/---

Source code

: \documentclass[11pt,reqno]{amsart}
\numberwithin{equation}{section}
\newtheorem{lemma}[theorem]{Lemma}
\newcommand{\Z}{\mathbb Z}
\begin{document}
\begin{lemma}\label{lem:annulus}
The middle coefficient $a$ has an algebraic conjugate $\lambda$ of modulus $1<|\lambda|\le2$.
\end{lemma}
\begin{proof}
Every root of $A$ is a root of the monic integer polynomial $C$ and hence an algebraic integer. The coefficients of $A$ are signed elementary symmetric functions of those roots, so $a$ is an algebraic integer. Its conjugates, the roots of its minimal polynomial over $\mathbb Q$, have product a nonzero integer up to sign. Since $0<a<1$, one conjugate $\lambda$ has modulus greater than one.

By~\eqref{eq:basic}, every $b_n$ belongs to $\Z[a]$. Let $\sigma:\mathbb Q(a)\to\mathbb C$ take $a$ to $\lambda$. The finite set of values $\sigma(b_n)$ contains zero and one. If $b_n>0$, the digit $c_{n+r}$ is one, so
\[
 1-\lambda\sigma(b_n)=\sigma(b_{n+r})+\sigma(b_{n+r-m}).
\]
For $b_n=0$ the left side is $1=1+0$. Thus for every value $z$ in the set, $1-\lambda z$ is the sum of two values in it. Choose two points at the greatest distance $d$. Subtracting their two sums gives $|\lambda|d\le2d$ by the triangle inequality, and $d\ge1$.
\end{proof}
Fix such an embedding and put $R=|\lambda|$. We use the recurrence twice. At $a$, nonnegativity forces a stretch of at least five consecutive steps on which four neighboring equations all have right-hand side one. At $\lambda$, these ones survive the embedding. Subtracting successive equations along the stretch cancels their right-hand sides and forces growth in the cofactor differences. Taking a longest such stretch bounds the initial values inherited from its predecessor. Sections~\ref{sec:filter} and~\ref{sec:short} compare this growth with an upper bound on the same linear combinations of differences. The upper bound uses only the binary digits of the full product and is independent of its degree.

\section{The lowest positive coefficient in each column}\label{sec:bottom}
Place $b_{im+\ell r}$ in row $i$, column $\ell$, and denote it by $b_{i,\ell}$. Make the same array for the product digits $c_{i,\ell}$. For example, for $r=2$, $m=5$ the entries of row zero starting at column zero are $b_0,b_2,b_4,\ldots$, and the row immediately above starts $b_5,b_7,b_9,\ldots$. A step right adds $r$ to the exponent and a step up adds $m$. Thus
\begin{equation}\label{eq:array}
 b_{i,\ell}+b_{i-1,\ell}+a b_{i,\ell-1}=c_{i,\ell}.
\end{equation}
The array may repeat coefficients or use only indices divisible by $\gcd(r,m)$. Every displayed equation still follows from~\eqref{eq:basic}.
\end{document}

\---

◆ Requirement: Return all of the data above verbatim.

◆ Result of this exercise:
Source code

: \documentclass[11pt,reqno]{amsart}
\numberwithin{equation}{section}
\newtheorem{lemma}[theorem]{Lemma}
\newcommand{\Z}{\mathbb Z}
\begin{document}
\begin{lemma}\label{lem:annulus}
The middle coefficient $a$ has an algebraic conjugate $\lambda$ of modulus $1<|\lambda|\le2$.
\end{lemma}
\begin{proof}
Every root of $A$ is a root of the monic integer polynomial $C$ and hence an algebraic integer. The coefficients of $A$ are signed elementary symmetric functions of those roots, so $a$ is an algebraic integer. Its conjugates, the roots of its minimal polynomial over $\mathbb Q$, have product a nonzero integer up to sign. Since $0<a<1$, one conjugate $\lambda$ has modulus greater than one.

By~\eqref{eq:basic}, every $b_n$ belongs to $\Z[a]$. Let $\sigma:\mathbb Q(a)\to\mathbb C$ take $a$ to $\lambda$. The finite set of values $\sigma(b_n)$ contains zero and one. If $b_n>0$, the digit $c_{n+r}$ is one, so
\[
 1-\lambda\sigma(b_n)=\sigma(b_{n+r})+\sigma(b_{n+r-m}).
\]
For $b_n=0$ the left side is $1=1+0$. Thus for every value $z$ in the set, $1-\lambda z$ is the sum of two values in it. Choose two points at the greatest distance $d$. Subtracting their two sums gives $|\lambda|d\le2d$ by the triangle inequality, and $d\ge1$.
\end{proof}
Fix such an embedding and put $R=|\lambda|$. We use the recurrence twice. At $a$, nonnegativity forces a stretch of at least five consecutive steps on which four neighboring equations all have right-hand side one. At $\lambda$, these ones survive the embedding. Subtracting successive equations along the stretch cancels their right-hand sides and forces growth in the cofactor differences. Taking a longest such stretch bounds the initial values inherited from its predecessor. Sections~\ref{sec:filter} and~\ref{sec:short} compare this growth with an upper bound on the same linear combinations of differences. The upper bound uses only the binary digits of the full product and is independent of its degree.

\section{The lowest positive coefficient in each column}\label{sec:bottom}
Place $b_{im+\ell r}$ in row $i$, column $\ell$, and denote it by $b_{i,\ell}$. Make the same array for the product digits $c_{i,\ell}$. For example, for $r=2$, $m=5$ the entries of row zero starting at column zero are $b_0,b_2,b_4,\ldots$, and the row immediately above starts $b_5,b_7,b_9,\ldots$. A step right adds $r$ to the exponent and a step up adds $m$. Thus
\begin{equation}\label{eq:array}
 b_{i,\ell}+b_{i-1,\ell}+a b_{i,\ell-1}=c_{i,\ell}.
\end{equation}
The array may repeat coefficients or use only indices divisible by $\gcd(r,m)$. Every displayed equation still follows from~\eqref{eq:basic}.
\end{document}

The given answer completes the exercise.